## EXERCISE OBJECTIVE:
Filter the listing below down to the lines containing the word "случае".
[Opening DATA LISTING section]
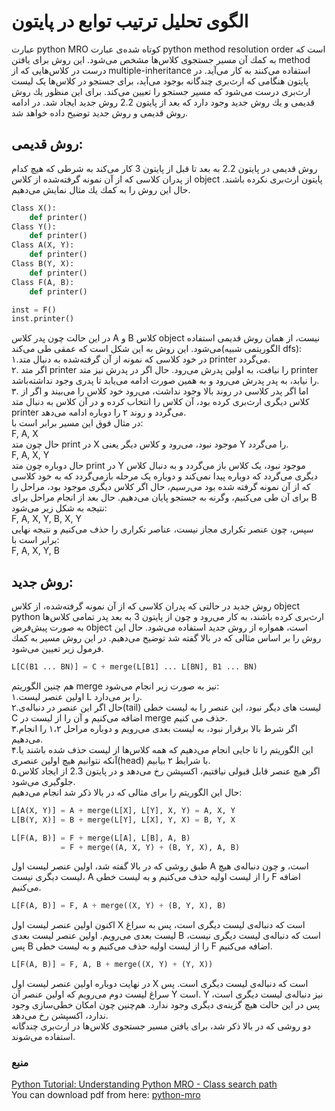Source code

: # الگوی تحلیل ترتیب توابع در پایتون
عبارت python MRO كوتاه شده‌ى عبارت python method resolution order است كه به كمك آن مسير جستجوى كلاس‌ها مشخص مى‌شود. اين روش براى يافتن method درست در كلاس‌هايى كه از multiple-inheritance استفاده می‌كنند به كار مى‌آيد. در پایتون هنگامی که ارث‌بری چندگانه بوجود می‌آید، برای جستجو در کلاس‌ها یک لیست ارث‌بری درست می‌شود که مسیر جستجو را تعیین می‌کند.
براى اين منظور يك روش قديمى و يك روش جديد وجود دارد كه بعد از پایتون 2.2 روش جديد ايجاد شد. در ادامه روش قديمى و روش جديد توضيح داده خواهد شد.

## روش قديمى: 
روش قديمى در پایتون 2.2 به بعد تا قبل از پایتون 3 كار مى‌كند به شرطى كه هيچ كدام از پدران كلاسی که از آن نمونه گرفته‌شده از كلاس object پايتون ارث‌برى نكرده باشند. حال اين روش را به كمك يك مثال نمايش مى‌دهيم.

```python
Class X():
	def printer()
Class Y():
	def printer()
Class A(X, Y):
	def printer()
Class B(Y, X):
	def printer()
Class F(A, B):
	def printer()

inst = F()
inst.printer()
```
در اين حالت چون پدر كلاس A و B كلاس object نيست، از همان روش قديمى استفاده مى‌شود. اين روش به اين شكل است که عمقی طی می‌کند(الگوریتمی شبیه dfs):
<br>
۱.در خود كلاسی که نمونه از آن گرفته‌شده به دنبال متد printer مى‌گردد.
<br>
۲. اگر متد printer را نيافت، به اولین پدرش مى‌رود. حال اگر در پدرش نيز متد printer را نيابد، به پدر پدرش مى‌رود و به همین صورت ادامه می‌یابد تا پدری وجود نداشته‌باشد.
<br>
۳. اما اگر پدر کلاسی در روند بالا وجود نداشت، مى‌رود خود كلاس را مى‌بيند و اگر از كلاس ديگرى ارث‌برى كرده بود، آن كلاس را انتخاب كرده و در آن كلاس به دنبال متد printer مى‌گردد و روند ۲ را دوباره ادامه می‌دهد.
<br>
در مثال فوق اين مسير برابر است با:
<br>
F, A, X
<br>
حال چون متد print در X موجود نبود، می‌رود و کلاس دیگر یعنی Y را می‌گردد.
<br>
F, A, X, Y
<br>
حال دوباره چون متد print در Y موجود نبود، یک کلاس باز می‌گردد و به دنبال کلاس دیگری می‌گردد که دوباره پیدا نمی‌کند و دوباره یک مرحله باز‌می‌گردد که به خود کلاسی که از آن نمونه گرفته شده بود می‌رسیم، حال اگر کلاس دیگری موجود بود، مراحل را برای آن طی می‌کنیم، وگرنه به جستجو پایان می‌دهیم. حال بعد از انجام مراحل برای B نتیجه به شکل زیر می‌شود:
<br>
F, A, X, Y, B, X, Y
<br>
سپس، چون عنصر تکراری مجاز نیست، عناصر تکراری را حذف می‌کنیم و نتیجه نهایی برابر است با:
<br>
F, A, X, Y, B
<br>

## روش جديد:
روش جديد در حالتی که پدران كلاسی که از آن نمونه گرفته‌شده، از كلاس object python ارث‌برى كرده باشند، به كار مى‌رود و چون از پایتون 3 به بعد پدر تمامى كلاس‌ها به صورت پيش‌فرض object است، همواره از روش جديد استفاده مى‌شود.
حال اين روش را بر اساس مثالى كه در بالا گفته شد توضيح مى‌دهيم. در اين روش مسیر به كمك فرمول زير تعيين مى‌شود.
```python
L[C(B1 ... BN)] = C + merge(L[B1] ... L[BN], B1 ... BN)
```
هم چنين الگوريتم merge نيز به صورت زير انجام مى‌شود:
<br>
۱.اولين عنصر ليست L را بر مى‌دارد.
<br>
۲.حال اگر اين عنصر در دنباله‌ى(tail) ليست هاى ديگر نبود، اين عنصر را به ليست خطى C اضافه مى‌كنيم و آن را از ليست در merge حذف مى كنيم.
<br>
۳.اگر شرط بالا برقرار نبود، به ليست بعدى مى‌رويم و دوباره مراحل ١،٢ را انجام مى‌دهيم. 
<br>
۴.اين الگوريتم را تا جايى انجام مى‌دهيم كه همه کلاس‌ها از لیست حذف شده باشند یا آنکه نتوانیم هیچ اولین عنصری(head) با شرایط ۲ بیابیم.
<br>
۵.اگر هيچ عنصر قابل قبولى نيافتيم، اكسپشن رخ مى‌دهد و در پایتون 2.3 از ایجاد کلاس جلوگیری می‌شود.
<br>
حال این الگوریتم را برای مثالی که در بالا ذکر شد انجام می‌دهیم:
<br>
```python
L[A(X, Y)] = A + merge(L[X], L[Y], X, Y) = A, X, Y
L[B(Y, X)] = B + merge(L[Y], L[X], Y, X) = B, Y, X

L[F(A, B)] = F + merge(L[A], L[B], A, B) 
           = F + merge((A, X, Y) + (B, Y, X), A, B)
```
طبق روشی که در بالا گفته شد، اولین عنصر لیست اول A است، و چون دنباله‌ی هیچ لیست دیگری نیست، A را از لیست اولیه حذف می‌کنیم و به لیست خطی F اضافه می‌کنیم.
<br>
```python
L[F(A, B)] = F, A + merge((X, Y) + (B, Y, X), B)
```
اکنون اولین عنصر لیست اول X است که دنباله‌ی لیست دیگری است، پس به سراغ لیست بعدی می‌رویم. اولین عنصر لیست بعدی B است که دنباله‌ی لیست دیگری نیست، پس B را از لیست اولیه حذف می‌کنیم و به لیست خطی F اضافه می‌کنیم.
```python
L[F(A, B)] = F, A, B + merge((X, Y) + (Y, X))
```
در نهایت دوباره اولین عنصر لیست اول X است که دنباله‌ی لیست دیگری است. پس سراغ لیست دوم می‌رویم که اولین عنصر آن Y است. Y نیز دنباله‌ی لیست دیگری است، پس در این حالت هیچ گزینه‌ی دیگری وجود ندارد. هم‌چنین چون امکان خطی‌سازی وجود ندارد، اکسپشن رخ می‌دهد.
<br>
دو روشی که در بالا ذکر شد، برای یافتن مسیر جستجوی کلاس‌ها در ارث‌بری چندگانه استفاده می‌شوند. 
<br>
### منبع
[Python Tutorial: Understanding Python MRO - Class search path](https://makina-corpus.com/blog/metier/2014/python-tutorial-understanding-python-mro-class-search-path)
<br>
You can download pdf from here: [python-mro](https://github.com/minam75/python_mro.github.io/raw/master/Research%20-%20Python%20MRO.pdf)
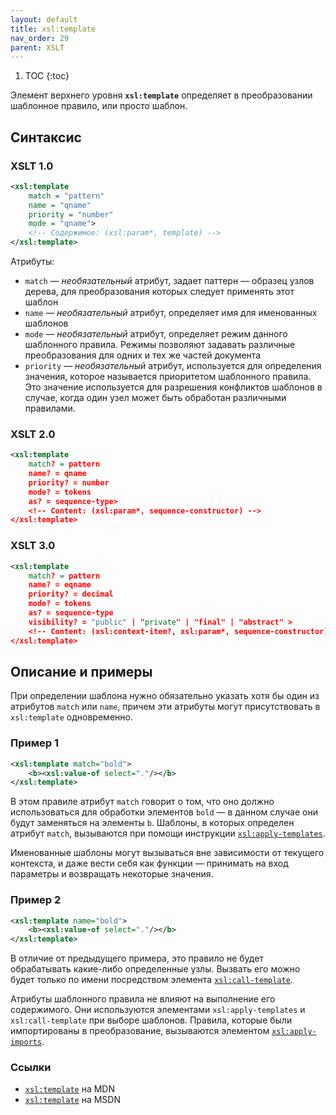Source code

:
 ```yaml
---
layout: default
title: xsl:template
nav_order: 29
parent: XSLT
---
```


<!-- prettier-ignore -->
1. TOC
{:toc}

Элемент верхнего уровня **`xsl:template`** определяет в преобразовании шаблонное правило, или просто шаблон.

## Синтаксис

### XSLT 1.0

```xml
<xsl:template
    match = "pattern"
    name = "qname"
    priority = "number"
    mode = "qname">
    <!-- Содержимое: (xsl:param*, template) -->
</xsl:template>
```

Атрибуты:

- `match` — _необязательный_ атрибут, задает паттерн — образец узлов дерева, для преобразования которых следует применять этот шаблон
- `name` — _необязательный_ атрибут, определяет имя для именованных шаблонов
- `mode` — _необязательный_ атрибут, определяет режим данного шаблонного правила. Режимы позволяют задавать различные преобразования для одних и тех же частей документа
- `priority` — _необязательный_ атрибут, используется для определения значения, которое называется приоритетом шаблонного правила. Это значение используется для разрешения конфликтов шаблонов в случае, когда один узел может быть обработан различными правилами.

### XSLT 2.0

```xml
<xsl:template
    match? = pattern
    name? = qname
    priority? = number
    mode? = tokens
    as? = sequence-type>
    <!-- Content: (xsl:param*, sequence-constructor) -->
</xsl:template>
```

### XSLT 3.0

```xml
<xsl:template
    match? = pattern
    name? = eqname
    priority? = decimal
    mode? = tokens
    as? = sequence-type
    visibility? = "public" | "private" | "final" | "abstract" >
    <!-- Content: (xsl:context-item?, xsl:param*, sequence-constructor) -->
</xsl:template>
```

## Описание и примеры

При определении шаблона нужно обязательно указать хотя бы один из атрибутов `match` или `name`, причем эти атрибуты могут присутствовать в `xsl:template` одновременно.

### Пример 1

```xml
<xsl:template match="bold">
    <b><xsl:value-of select="."/></b>
</xsl:template>
```

В этом правиле атрибут `match` говорит о том, что оно должно использоваться для обработки элементов `bold` — в данном случае они будут заменяться на элементы `b`. Шаблоны, в которых определен атрибут `match`, вызываются при помощи инструкции [`xsl:apply-templates`](/xslt/xsl-apply-templates/).

Именованные шаблоны могут вызываться вне зависимости от текущего контекста, и даже вести себя как функции — принимать на вход параметры и возвращать некоторые значения.

### Пример 2

```xml
<xsl:template name="bold">
    <b><xsl:value-of select="."/></b>
</xsl:template>
```

В отличие от предыдущего примера, это правило не будет обрабатывать какие-либо определенные узлы. Вызвать его можно будет только по имени посредством элемента [`xsl:call-template`](/xslt/xsl-call-template/).

Атрибуты шаблонного правила не влияют на выполнение его содержимого. Они используются элементами `xsl:apply-templates` и `xsl:call-template` при выборе шаблонов. Правила, которые были импортированы в преобразование, вызываются элементом [`xsl:apply-imports`](/xslt/xsl-apply-imports/).

### Ссылки

- [`xsl:template`](https://developer.mozilla.org/en/XSLT/template) на MDN
- [`xsl:template`](https://msdn.microsoft.com/en-us/library/ms256110.aspx) на MSDN
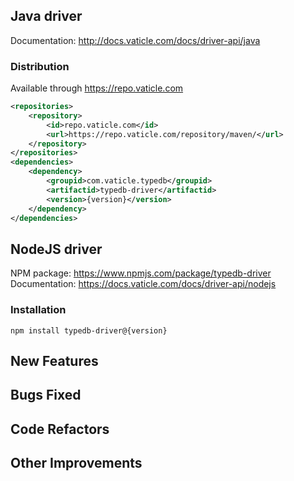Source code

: ## Java driver

Documentation: http://docs.vaticle.com/docs/driver-api/java

### Distribution

Available through https://repo.vaticle.com

```xml
<repositories>
    <repository>
        <id>repo.vaticle.com</id>
        <url>https://repo.vaticle.com/repository/maven/</url>
    </repository>
</repositories>
<dependencies>
    <dependency>
        <groupid>com.vaticle.typedb</groupid>
        <artifactid>typedb-driver</artifactid>
        <version>{version}</version>
    </dependency>
</dependencies>
```

## NodeJS driver

NPM package: https://www.npmjs.com/package/typedb-driver
Documentation: https://docs.vaticle.com/docs/driver-api/nodejs

### Installation

```
npm install typedb-driver@{version}
```

## New Features


## Bugs Fixed

## Code Refactors


## Other Improvements

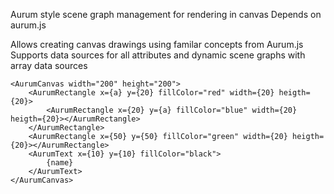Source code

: Aurum style scene graph management for rendering in canvas
Depends on aurum.js

Allows creating canvas drawings using familar concepts from Aurum.js
Supports data sources for all attributes and dynamic scene graphs with array data sources

```
<AurumCanvas width="200" height="200">
	<AurumRectangle x={a} y={20} fillColor="red" width={20} heigth={20}>
		<AurumRectangle x={20} y={a} fillColor="blue" width={20} heigth={20}></AurumRectangle>
	</AurumRectangle>
	<AurumRectangle x={50} y={50} fillColor="green" width={20} heigth={20}></AurumRectangle>
	<AurumText x={10} y={10} fillColor="black">
		{name}
	</AurumText>
</AurumCanvas>

```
[Closing DATA LISTING section]
## TASK RESULT:
- `priority` — _необязательный_ атрибут, используется для определения значения, которое называется приоритетом шаблонного правила. Это значение используется для разрешения конфликтов шаблонов в случае, когда один узел может быть обработан различными правилами.
В этом правиле атрибут `match` говорит о том, что оно должно использоваться для обработки элементов `bold` — в данном случае они будут заменяться на элементы `b`. Шаблоны, в которых определен атрибут `match`, вызываются при помощи инструкции [`xsl:apply-templates`](/xslt/xsl-apply-templates/).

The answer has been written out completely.